Pada tahun 2022, Pemprov DKI Jakarta menetapkan UMP 2023 sebesar Rp 4.901.798. Besaran itu naik 5,6 persen dari UMP 2022 sebesar Rp 4.641.854.
Saat itu, unsur serikat pekerja atau buruh mengusulkan besaran nilai UMP dengan formula inflasi September 2022 (year on year) 4,61 persen ditambah pertumbuhan ekonomi DKI Jakarta triwulan III-2022 (year on year) 5,94 persen. Hasilnya UMP naik 10,55 persen dengan besaran Rp 5.131.569.
Sementara unsur pengusaha yang tergabung dalam Apindo merekomendasikan UMP naik 2,62 persen menjadi Rp 4.763.293. Dasar yang dipakai adalah PP No 36/2021 tentang Pengupahan.

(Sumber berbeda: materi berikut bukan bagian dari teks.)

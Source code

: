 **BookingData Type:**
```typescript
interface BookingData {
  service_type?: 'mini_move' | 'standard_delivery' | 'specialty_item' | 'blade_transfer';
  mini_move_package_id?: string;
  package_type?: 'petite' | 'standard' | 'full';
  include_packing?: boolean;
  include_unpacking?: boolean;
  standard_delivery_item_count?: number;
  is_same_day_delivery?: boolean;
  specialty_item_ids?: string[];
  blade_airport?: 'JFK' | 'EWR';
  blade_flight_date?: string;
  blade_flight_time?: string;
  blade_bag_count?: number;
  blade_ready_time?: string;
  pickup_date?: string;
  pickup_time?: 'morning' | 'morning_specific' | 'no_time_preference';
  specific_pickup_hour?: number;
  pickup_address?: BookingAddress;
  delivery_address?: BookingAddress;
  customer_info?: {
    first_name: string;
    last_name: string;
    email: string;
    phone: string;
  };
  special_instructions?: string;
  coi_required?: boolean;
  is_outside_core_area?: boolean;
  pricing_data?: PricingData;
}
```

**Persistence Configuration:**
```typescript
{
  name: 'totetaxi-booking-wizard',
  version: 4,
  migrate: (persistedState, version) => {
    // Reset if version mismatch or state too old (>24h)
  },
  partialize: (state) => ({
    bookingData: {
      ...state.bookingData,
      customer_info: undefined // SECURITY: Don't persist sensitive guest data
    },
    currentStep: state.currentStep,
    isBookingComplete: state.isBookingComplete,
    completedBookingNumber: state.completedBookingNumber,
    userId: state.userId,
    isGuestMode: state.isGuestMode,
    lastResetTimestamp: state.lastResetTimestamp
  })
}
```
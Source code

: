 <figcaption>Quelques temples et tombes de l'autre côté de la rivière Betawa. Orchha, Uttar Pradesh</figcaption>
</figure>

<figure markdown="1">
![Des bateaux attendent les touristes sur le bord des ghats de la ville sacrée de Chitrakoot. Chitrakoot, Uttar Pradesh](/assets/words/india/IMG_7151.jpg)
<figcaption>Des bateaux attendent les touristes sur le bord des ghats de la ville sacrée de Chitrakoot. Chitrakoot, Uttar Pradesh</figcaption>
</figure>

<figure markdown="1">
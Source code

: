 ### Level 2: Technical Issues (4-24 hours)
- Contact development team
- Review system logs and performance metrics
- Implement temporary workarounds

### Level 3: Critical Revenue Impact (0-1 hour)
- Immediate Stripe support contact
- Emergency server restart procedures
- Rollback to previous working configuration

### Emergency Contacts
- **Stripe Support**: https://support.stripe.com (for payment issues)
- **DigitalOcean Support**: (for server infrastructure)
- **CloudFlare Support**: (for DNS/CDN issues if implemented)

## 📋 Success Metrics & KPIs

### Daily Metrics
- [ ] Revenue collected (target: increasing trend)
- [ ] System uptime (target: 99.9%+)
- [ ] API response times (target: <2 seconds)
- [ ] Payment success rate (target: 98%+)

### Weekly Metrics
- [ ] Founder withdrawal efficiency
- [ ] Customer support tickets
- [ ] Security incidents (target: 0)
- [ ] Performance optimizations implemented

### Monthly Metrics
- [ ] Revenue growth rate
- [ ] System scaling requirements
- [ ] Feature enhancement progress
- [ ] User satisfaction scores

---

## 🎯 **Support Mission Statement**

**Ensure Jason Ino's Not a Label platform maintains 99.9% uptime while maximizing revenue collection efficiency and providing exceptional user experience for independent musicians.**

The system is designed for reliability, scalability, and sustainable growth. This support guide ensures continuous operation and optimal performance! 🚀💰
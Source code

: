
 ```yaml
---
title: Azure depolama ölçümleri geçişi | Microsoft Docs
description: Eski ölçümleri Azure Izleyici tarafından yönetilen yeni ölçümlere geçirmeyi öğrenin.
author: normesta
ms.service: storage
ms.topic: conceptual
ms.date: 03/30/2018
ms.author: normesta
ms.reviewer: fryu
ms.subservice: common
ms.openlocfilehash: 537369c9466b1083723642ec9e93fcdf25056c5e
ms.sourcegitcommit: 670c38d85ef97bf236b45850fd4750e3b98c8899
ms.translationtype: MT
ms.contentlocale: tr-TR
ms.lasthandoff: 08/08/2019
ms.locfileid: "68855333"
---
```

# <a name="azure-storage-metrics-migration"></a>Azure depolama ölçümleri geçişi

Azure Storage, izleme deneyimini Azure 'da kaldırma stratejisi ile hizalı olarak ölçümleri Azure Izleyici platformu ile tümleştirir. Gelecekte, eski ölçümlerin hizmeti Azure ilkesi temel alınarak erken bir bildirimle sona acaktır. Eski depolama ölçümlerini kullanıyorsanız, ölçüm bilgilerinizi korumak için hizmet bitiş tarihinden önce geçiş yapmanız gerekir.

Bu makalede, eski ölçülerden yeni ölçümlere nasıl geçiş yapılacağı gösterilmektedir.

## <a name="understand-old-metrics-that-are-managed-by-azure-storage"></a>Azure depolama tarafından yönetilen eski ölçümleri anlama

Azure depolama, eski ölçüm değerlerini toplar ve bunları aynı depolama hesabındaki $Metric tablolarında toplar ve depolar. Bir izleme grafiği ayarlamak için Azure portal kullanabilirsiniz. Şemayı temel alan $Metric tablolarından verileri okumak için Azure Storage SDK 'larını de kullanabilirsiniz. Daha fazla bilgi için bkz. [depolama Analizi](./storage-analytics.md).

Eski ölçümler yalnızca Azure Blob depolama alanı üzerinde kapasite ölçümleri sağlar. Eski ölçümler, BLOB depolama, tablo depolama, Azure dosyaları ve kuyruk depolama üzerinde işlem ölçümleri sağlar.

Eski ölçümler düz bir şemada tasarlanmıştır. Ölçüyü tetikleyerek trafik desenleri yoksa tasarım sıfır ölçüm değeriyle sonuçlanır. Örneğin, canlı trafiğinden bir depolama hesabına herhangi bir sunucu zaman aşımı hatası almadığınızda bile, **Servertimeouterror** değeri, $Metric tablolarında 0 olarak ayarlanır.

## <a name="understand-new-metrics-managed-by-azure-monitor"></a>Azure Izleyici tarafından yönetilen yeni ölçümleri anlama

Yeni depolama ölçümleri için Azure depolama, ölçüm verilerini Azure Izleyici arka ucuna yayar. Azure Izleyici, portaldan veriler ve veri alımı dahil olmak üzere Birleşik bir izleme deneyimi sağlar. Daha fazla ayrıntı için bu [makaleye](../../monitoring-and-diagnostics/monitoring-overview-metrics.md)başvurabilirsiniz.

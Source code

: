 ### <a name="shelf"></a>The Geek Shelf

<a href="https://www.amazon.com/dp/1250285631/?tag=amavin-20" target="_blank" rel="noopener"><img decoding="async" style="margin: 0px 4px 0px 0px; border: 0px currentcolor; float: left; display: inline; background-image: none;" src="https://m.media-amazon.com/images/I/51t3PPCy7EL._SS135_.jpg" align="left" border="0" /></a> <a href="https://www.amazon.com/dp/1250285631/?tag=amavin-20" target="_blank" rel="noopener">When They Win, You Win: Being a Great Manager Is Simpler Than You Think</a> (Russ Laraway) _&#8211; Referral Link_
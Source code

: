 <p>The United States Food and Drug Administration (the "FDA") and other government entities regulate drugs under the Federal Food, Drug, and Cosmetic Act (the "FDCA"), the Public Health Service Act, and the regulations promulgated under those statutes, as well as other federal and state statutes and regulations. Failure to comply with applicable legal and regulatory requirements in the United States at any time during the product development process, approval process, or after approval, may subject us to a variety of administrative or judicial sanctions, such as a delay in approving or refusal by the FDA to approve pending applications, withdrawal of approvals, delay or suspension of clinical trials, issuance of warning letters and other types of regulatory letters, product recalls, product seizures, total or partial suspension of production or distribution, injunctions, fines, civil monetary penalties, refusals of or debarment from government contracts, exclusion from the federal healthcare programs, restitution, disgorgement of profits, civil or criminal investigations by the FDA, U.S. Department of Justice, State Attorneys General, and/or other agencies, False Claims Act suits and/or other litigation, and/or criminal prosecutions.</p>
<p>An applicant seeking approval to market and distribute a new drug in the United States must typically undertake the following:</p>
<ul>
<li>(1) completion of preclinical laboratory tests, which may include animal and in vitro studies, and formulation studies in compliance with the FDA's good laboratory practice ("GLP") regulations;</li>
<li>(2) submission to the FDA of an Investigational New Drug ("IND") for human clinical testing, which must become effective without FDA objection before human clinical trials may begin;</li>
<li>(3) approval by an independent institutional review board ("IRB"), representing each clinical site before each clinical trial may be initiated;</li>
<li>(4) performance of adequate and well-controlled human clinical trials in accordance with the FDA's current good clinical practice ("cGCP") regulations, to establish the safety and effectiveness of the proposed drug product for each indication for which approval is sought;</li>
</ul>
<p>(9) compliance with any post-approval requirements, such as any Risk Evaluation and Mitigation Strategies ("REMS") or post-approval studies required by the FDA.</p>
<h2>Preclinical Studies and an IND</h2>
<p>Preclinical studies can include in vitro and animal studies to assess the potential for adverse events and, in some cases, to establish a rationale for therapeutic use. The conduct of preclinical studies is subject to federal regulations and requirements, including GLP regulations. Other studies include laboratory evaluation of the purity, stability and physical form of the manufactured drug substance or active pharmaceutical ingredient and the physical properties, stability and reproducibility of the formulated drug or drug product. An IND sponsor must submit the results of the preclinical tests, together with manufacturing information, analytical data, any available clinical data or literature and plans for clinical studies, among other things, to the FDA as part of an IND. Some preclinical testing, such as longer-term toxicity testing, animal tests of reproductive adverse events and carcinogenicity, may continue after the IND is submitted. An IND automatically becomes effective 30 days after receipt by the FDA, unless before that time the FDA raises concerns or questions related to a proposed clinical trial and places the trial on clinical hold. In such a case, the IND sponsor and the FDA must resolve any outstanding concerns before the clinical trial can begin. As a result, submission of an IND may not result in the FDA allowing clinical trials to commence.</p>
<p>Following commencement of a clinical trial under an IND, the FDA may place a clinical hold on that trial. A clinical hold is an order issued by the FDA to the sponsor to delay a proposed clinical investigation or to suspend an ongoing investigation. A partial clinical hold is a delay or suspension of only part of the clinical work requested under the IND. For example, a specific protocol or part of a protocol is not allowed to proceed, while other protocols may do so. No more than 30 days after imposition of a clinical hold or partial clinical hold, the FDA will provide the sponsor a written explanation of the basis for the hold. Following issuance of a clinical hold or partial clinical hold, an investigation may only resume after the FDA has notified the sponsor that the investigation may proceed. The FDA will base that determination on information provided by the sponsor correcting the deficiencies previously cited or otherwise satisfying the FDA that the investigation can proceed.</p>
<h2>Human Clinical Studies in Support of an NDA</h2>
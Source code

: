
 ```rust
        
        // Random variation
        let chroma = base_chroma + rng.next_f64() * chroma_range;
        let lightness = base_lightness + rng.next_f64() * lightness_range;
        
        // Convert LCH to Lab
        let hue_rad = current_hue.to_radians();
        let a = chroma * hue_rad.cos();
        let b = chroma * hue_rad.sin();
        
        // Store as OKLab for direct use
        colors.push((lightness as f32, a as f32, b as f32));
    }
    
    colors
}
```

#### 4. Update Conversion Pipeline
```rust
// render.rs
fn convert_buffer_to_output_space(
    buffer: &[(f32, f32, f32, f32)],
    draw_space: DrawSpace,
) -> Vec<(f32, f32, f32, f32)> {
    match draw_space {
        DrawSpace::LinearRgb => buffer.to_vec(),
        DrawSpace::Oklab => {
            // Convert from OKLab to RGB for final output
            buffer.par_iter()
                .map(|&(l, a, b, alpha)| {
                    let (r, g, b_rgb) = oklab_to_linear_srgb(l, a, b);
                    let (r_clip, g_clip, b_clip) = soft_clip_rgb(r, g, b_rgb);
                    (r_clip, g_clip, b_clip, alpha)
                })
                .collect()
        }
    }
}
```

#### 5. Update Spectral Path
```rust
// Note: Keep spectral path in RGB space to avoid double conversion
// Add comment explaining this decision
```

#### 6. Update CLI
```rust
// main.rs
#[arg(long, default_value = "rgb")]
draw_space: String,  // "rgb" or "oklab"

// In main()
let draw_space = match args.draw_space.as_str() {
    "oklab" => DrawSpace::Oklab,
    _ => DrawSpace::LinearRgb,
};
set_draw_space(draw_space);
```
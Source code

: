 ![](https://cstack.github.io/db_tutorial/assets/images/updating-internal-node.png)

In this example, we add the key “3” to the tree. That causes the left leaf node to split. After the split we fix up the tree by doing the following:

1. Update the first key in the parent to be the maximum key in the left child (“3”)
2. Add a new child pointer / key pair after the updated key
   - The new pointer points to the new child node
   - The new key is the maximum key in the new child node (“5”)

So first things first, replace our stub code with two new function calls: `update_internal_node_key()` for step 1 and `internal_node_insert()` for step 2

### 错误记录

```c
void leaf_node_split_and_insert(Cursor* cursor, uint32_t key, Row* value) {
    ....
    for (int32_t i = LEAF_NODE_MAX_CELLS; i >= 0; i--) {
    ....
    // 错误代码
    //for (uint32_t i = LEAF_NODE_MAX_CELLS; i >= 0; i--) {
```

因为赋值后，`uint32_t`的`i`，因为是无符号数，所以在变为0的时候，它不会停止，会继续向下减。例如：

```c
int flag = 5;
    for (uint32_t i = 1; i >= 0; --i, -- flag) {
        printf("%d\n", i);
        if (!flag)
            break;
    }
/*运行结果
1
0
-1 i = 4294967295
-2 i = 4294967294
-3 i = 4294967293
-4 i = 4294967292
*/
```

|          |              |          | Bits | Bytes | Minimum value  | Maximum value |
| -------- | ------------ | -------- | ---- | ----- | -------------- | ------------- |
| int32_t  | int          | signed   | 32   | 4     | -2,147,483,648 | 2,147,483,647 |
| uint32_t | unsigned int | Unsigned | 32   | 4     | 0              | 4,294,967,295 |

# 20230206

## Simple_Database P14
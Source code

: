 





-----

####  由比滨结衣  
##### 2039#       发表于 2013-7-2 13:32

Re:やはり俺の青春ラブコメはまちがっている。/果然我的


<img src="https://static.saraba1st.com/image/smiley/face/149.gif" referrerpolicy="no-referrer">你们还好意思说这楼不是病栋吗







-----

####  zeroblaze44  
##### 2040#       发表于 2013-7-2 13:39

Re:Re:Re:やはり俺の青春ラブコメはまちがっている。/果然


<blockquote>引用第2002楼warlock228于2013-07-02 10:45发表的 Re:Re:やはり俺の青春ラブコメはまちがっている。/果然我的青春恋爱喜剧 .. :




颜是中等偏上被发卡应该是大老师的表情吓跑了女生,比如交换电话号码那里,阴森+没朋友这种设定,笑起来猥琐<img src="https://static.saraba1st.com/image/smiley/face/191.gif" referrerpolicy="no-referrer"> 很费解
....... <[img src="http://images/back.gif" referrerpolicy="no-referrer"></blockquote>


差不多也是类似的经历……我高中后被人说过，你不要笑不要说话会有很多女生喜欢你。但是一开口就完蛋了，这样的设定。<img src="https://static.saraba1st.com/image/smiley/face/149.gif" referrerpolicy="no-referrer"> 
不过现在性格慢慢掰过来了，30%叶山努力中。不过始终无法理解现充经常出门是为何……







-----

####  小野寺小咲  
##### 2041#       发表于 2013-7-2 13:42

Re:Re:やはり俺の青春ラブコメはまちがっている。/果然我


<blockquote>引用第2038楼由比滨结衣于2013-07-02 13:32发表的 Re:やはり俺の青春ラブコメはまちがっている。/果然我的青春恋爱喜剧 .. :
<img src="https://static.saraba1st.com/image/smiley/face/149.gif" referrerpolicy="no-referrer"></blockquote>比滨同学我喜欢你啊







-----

Kemudian dari unsur organisasi pengusaha perwakilan Kadin mengusulkan UMP sesuai dengan Peraturan Menteri Tenaga Kerja Nomor 18 Tahun 2022 tentang Penetapan Upah Minimum Tahun 2023. Batas perhitungan yang dipergunakan adalah 0,10 dan pertumbuhan ekonomi Jakarta sehingga usulan kenaikan sebesar 5,11 persen menjadi Rp 4.879.053.
Pemprov juga menggunakan dasar peraturan menteri tenaga kerja. Hanya saja, atas perhitungan yang digunakan adalah 0,20 sehingga UMP sebesar Rp 4.901.798.
Signifikan
Direktur Eksekutif Institute for Development of Economics and Finance (Indef) Tauhid Ahmad, Senin (13/11/2023), menyampaikan, kenaikan UMP dan UMK akan berdampak signifikan pada laju konsumsi rumah tangga dan pertumbuhan ekonomi. Hal itu karena geliat konsumsi selama ini memang bergantung pada warga berpenghasilan menengah yang pendapatannya stabil dan rutin.
Sebagian kelompok menengah di Indonesia bekerja pada lapangan usaha formal yang digaji sesuai standar upah minimum atau di atas itu. Kenaikan persentase UMP dan UMK sudah pasti akan ikut menggerakkan konsumsi dan pertumbuhan ekonomi.
”Kelompok menengah itu disposable income-nya lebih besar dari kelompok atas karena uang yang mereka miliki itu, kan, akan langsung dibelanjakan habis. Polanya beda dari kelompok atas yang uangnya lebih banyak ditabung, disimpan, atau diinvestasikan,” kata Tauhid (Kompas, 14 November 2023).
Konsumsi kelas menengah juga lebih berdampak ketimbang kelompok bawah. Meski masyarakat berpenghasilan bawah juga sama-sama membelanjakan pendapatannya dan tidak ditabung, uangnya lebih banyak dihabiskan untuk konsumsi makanan. Sementara pengeluaran kelas menengah banyak yang diarahkan ke konsumsi nonmakanan.
”Semakin tinggi konsumsi nonmakanan, semakin besar pengaruhnya ke pertumbuhan ekonomi ketimbang konsumsi makanan. Sebab, konsumsi makanan itu industrinya terbatas dan kebanyakan sifatnya habis pakai, sementara nonmakanan lebih berdampak karena banyak sektor yang terkait, ada pendidikan, kesehatan, dan lain-lain,” ujar Tauhid.